From the listing below, copy each line that contains the word "have".

★ ★ ★ ★ ★

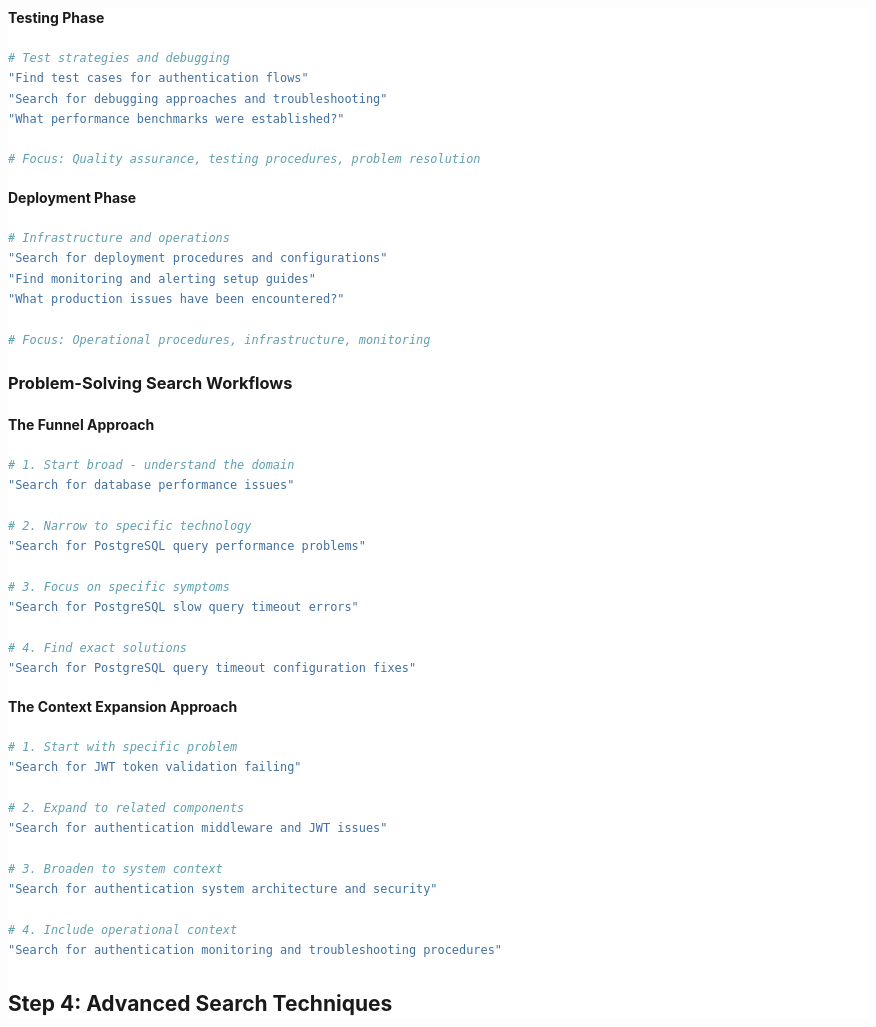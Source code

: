 #### Testing Phase
```bash
# Test strategies and debugging
"Find test cases for authentication flows"
"Search for debugging approaches and troubleshooting"
"What performance benchmarks were established?"

# Focus: Quality assurance, testing procedures, problem resolution
```

#### Deployment Phase
```bash
# Infrastructure and operations
"Search for deployment procedures and configurations"
"Find monitoring and alerting setup guides"
"What production issues have been encountered?"

# Focus: Operational procedures, infrastructure, monitoring
```

### Problem-Solving Search Workflows

#### The Funnel Approach
```bash
# 1. Start broad - understand the domain
"Search for database performance issues"

# 2. Narrow to specific technology
"Search for PostgreSQL query performance problems"  

# 3. Focus on specific symptoms
"Search for PostgreSQL slow query timeout errors"

# 4. Find exact solutions
"Search for PostgreSQL query timeout configuration fixes"
```

#### The Context Expansion Approach
```bash
# 1. Start with specific problem
"Search for JWT token validation failing"

# 2. Expand to related components  
"Search for authentication middleware and JWT issues"

# 3. Broaden to system context
"Search for authentication system architecture and security"

# 4. Include operational context
"Search for authentication monitoring and troubleshooting procedures"
```

## Step 4: Advanced Search Techniques
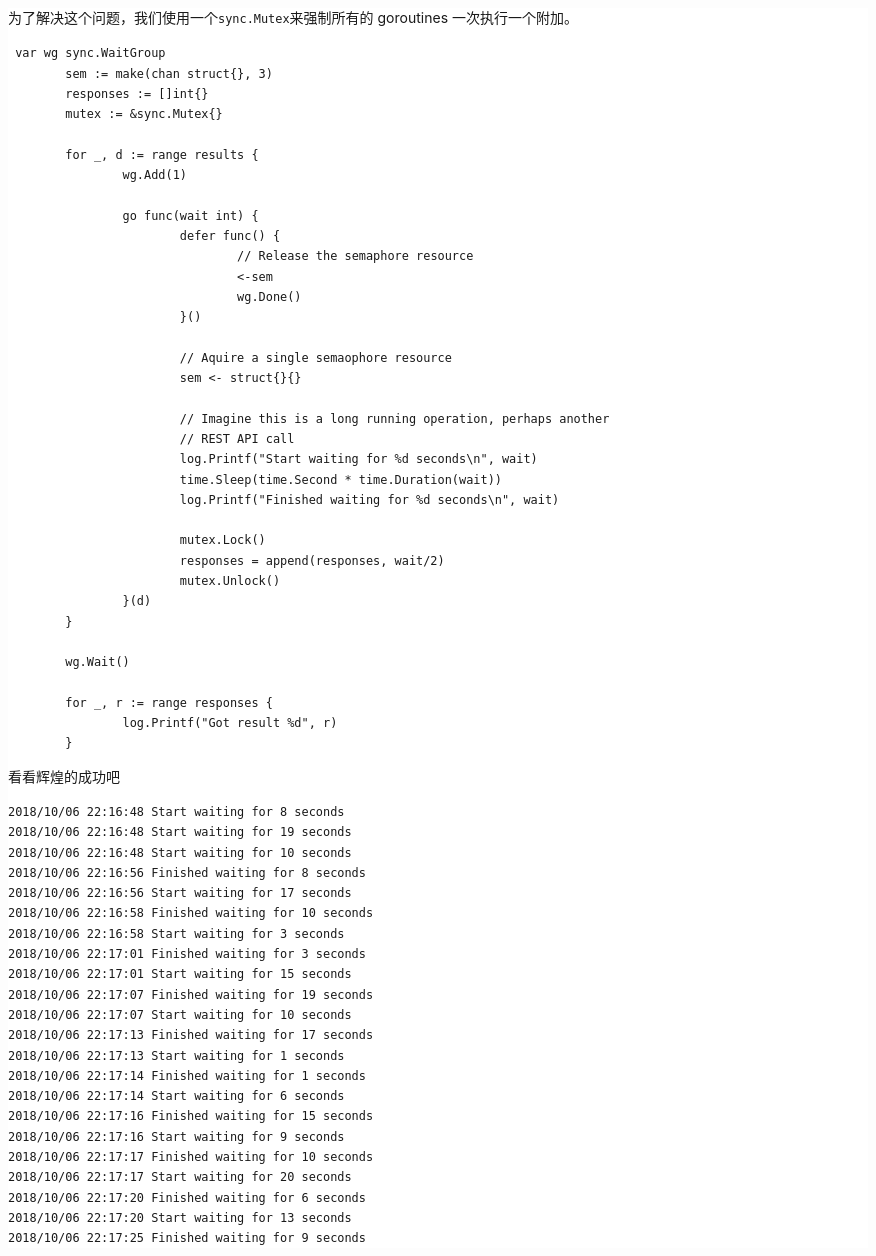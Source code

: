为了解决这个问题，我们使用一个`sync.Mutex`来强制所有的 goroutines 一次执行一个附加。

```
 var wg sync.WaitGroup
        sem := make(chan struct{}, 3)
        responses := []int{}
        mutex := &sync.Mutex{}

        for _, d := range results {
                wg.Add(1)

                go func(wait int) {
                        defer func() {
                                // Release the semaphore resource
                                <-sem
                                wg.Done()
                        }()

                        // Aquire a single semaophore resource
                        sem <- struct{}{}

                        // Imagine this is a long running operation, perhaps another
                        // REST API call
                        log.Printf("Start waiting for %d seconds\n", wait)
                        time.Sleep(time.Second * time.Duration(wait))
                        log.Printf("Finished waiting for %d seconds\n", wait)

                        mutex.Lock()
                        responses = append(responses, wait/2)
                        mutex.Unlock()
                }(d)
        }

        wg.Wait()

        for _, r := range responses {
                log.Printf("Got result %d", r)
        } 
```

看看辉煌的成功吧

```
2018/10/06 22:16:48 Start waiting for 8 seconds
2018/10/06 22:16:48 Start waiting for 19 seconds
2018/10/06 22:16:48 Start waiting for 10 seconds
2018/10/06 22:16:56 Finished waiting for 8 seconds
2018/10/06 22:16:56 Start waiting for 17 seconds
2018/10/06 22:16:58 Finished waiting for 10 seconds
2018/10/06 22:16:58 Start waiting for 3 seconds
2018/10/06 22:17:01 Finished waiting for 3 seconds
2018/10/06 22:17:01 Start waiting for 15 seconds
2018/10/06 22:17:07 Finished waiting for 19 seconds
2018/10/06 22:17:07 Start waiting for 10 seconds
2018/10/06 22:17:13 Finished waiting for 17 seconds
2018/10/06 22:17:13 Start waiting for 1 seconds
2018/10/06 22:17:14 Finished waiting for 1 seconds
2018/10/06 22:17:14 Start waiting for 6 seconds
2018/10/06 22:17:16 Finished waiting for 15 seconds
2018/10/06 22:17:16 Start waiting for 9 seconds
2018/10/06 22:17:17 Finished waiting for 10 seconds
2018/10/06 22:17:17 Start waiting for 20 seconds
2018/10/06 22:17:20 Finished waiting for 6 seconds
2018/10/06 22:17:20 Start waiting for 13 seconds
2018/10/06 22:17:25 Finished waiting for 9 seconds
```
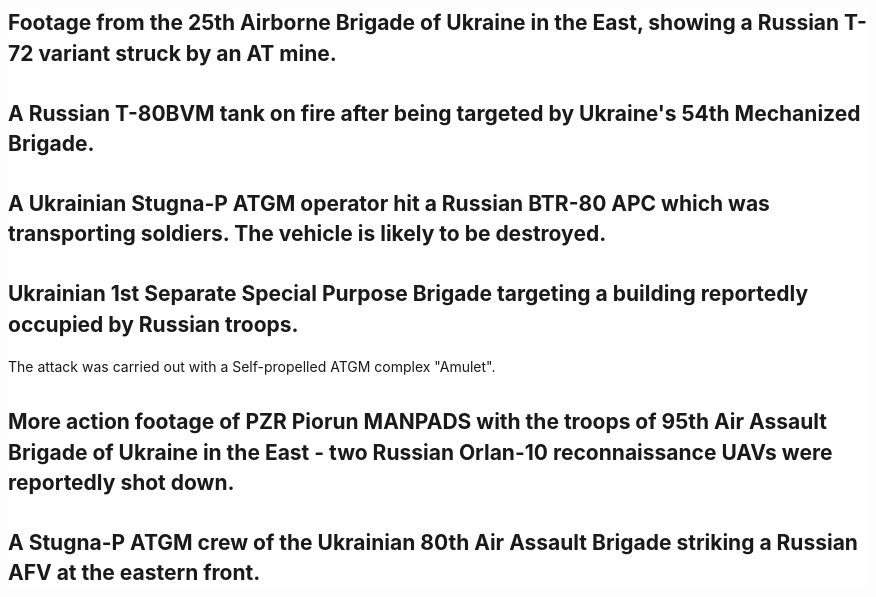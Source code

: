 
## Footage from the 25th Airborne Brigade of Ukraine in the East, showing a Russian T-72 variant struck by an AT mine.

<video 
  src="https://user-images.githubusercontent.com/34960418/169507713-a78f8cba-cd95-4664-9038-acfadfb36425.mp4" controls="controls" style="max-width: 730px;">
</video>


## A Russian T-80BVM tank on fire after being targeted by Ukraine's 54th Mechanized Brigade.

<video 
  src="https://user-images.githubusercontent.com/34960418/169508572-940edcbe-7704-42f1-8b27-199491e9717a.mp4" controls="controls" style="max-width: 730px;">
</video>


## A Ukrainian Stugna-P ATGM operator hit a Russian BTR-80 APC which was transporting soldiers. The vehicle is likely to be destroyed.

<video 
  src="https://user-images.githubusercontent.com/34960418/169509696-1857fc51-778f-44b7-a4b1-00f0c3819de9.mp4" controls="controls" style="max-width: 730px;">
</video>


## Ukrainian 1st Separate Special Purpose Brigade targeting a building reportedly occupied by Russian troops.

The attack was carried out with a Self-propelled ATGM complex "Amulet".

<video 
  src="https://user-images.githubusercontent.com/34960418/169509974-1cd5af03-9dd1-46d9-80d0-b6de63ec0e6b.mp4" controls="controls" style="max-width: 730px;">
</video>


## More action footage of PZR Piorun MANPADS with the troops of 95th Air Assault Brigade of Ukraine in the East - two Russian Orlan-10 reconnaissance UAVs were reportedly shot down.

<video 
  src="https://user-images.githubusercontent.com/34960418/169510531-acaf2dbc-673e-48db-86a5-4e11fcfa6a6e.mp4" controls="controls" style="max-width: 730px;">
</video>


## A Stugna-P ATGM crew of the Ukrainian 80th Air Assault Brigade striking a Russian AFV at the eastern front.
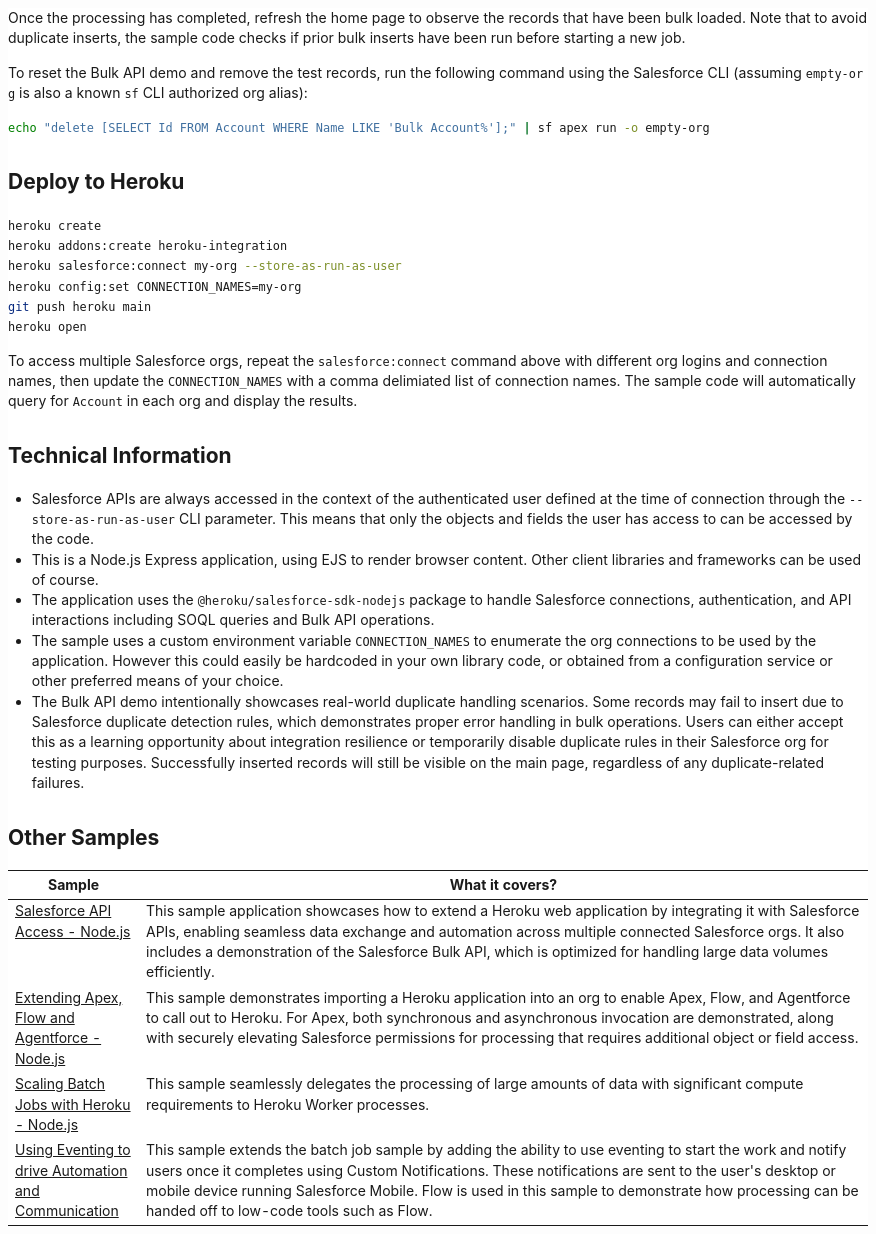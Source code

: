 Once the processing has completed, refresh the home page to observe the records that have been bulk loaded. Note that to avoid duplicate inserts, the sample code checks if prior bulk inserts have been run before starting a new job.

To reset the Bulk API demo and remove the test records, run the following command using the Salesforce CLI (assuming `empty-org` is also a known `sf` CLI authorized org alias):

```bash
echo "delete [SELECT Id FROM Account WHERE Name LIKE 'Bulk Account%'];" | sf apex run -o empty-org
```

## Deploy to Heroku

```bash
heroku create
heroku addons:create heroku-integration
heroku salesforce:connect my-org --store-as-run-as-user
heroku config:set CONNECTION_NAMES=my-org
git push heroku main
heroku open
```

To access multiple Salesforce orgs, repeat the `salesforce:connect` command above with different org logins and connection names, then update the `CONNECTION_NAMES` with a comma delimiated list of connection names. The sample code will automatically query for `Account` in each org and display the results.

## Technical Information

* Salesforce APIs are always accessed in the context of the authenticated user defined at the time of connection through the `--store-as-run-as-user` CLI parameter. This means that only the objects and fields the user has access to can be accessed by the code.
* This is a Node.js Express application, using EJS to render browser content. Other client libraries and frameworks can be used of course.
* The application uses the `@heroku/salesforce-sdk-nodejs` package to handle Salesforce connections, authentication, and API interactions including SOQL queries and Bulk API operations.
* The sample uses a custom environment variable `CONNECTION_NAMES` to enumerate the org connections to be used by the application. However this could easily be hardcoded in your own library code, or obtained from a configuration service or other preferred means of your choice.
* The Bulk API demo intentionally showcases real-world duplicate handling scenarios. Some records may fail to insert due to Salesforce duplicate detection rules, which demonstrates proper error handling in bulk operations. Users can either accept this as a learning opportunity about integration resilience or temporarily disable duplicate rules in their Salesforce org for testing purposes. Successfully inserted records will still be visible on the main page, regardless of any duplicate-related failures.

## Other Samples

| Sample | What it covers? |
|--------|----------------|
| [Salesforce API Access - Node.js](https://github.com/heroku-examples/heroku-integration-pattern-api-access-nodejs) | This sample application showcases how to extend a Heroku web application by integrating it with Salesforce APIs, enabling seamless data exchange and automation across multiple connected Salesforce orgs. It also includes a demonstration of the Salesforce Bulk API, which is optimized for handling large data volumes efficiently. |
| [Extending Apex, Flow and Agentforce - Node.js](https://github.com/heroku-examples/heroku-integration-pattern-org-action-nodejs) | This sample demonstrates importing a Heroku application into an org to enable Apex, Flow, and Agentforce to call out to Heroku. For Apex, both synchronous and asynchronous invocation are demonstrated, along with securely elevating Salesforce permissions for processing that requires additional object or field access. |
| [Scaling Batch Jobs with Heroku - Node.js](https://github.com/heroku-examples/heroku-integration-pattern-org-job-nodejs) | This sample seamlessly delegates the processing of large amounts of data with significant compute requirements to Heroku Worker processes. |
| [Using Eventing to drive Automation and Communication](https://github.com/heroku-examples/heroku-integration-pattern-eventing-nodejs) | This sample extends the batch job sample by adding the ability to use eventing to start the work and notify users once it completes using Custom Notifications. These notifications are sent to the user's desktop or mobile device running Salesforce Mobile. Flow is used in this sample to demonstrate how processing can be handed off to low-code tools such as Flow. |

★ ★ ★ ★ ★

EXERCISE SOLUTION ▸
"What production issues have been encountered?"
: Once the processing has completed, refresh the home page to observe the records that have been bulk loaded. Note that to avoid duplicate inserts, the sample code checks if prior bulk inserts have been run before starting a new job.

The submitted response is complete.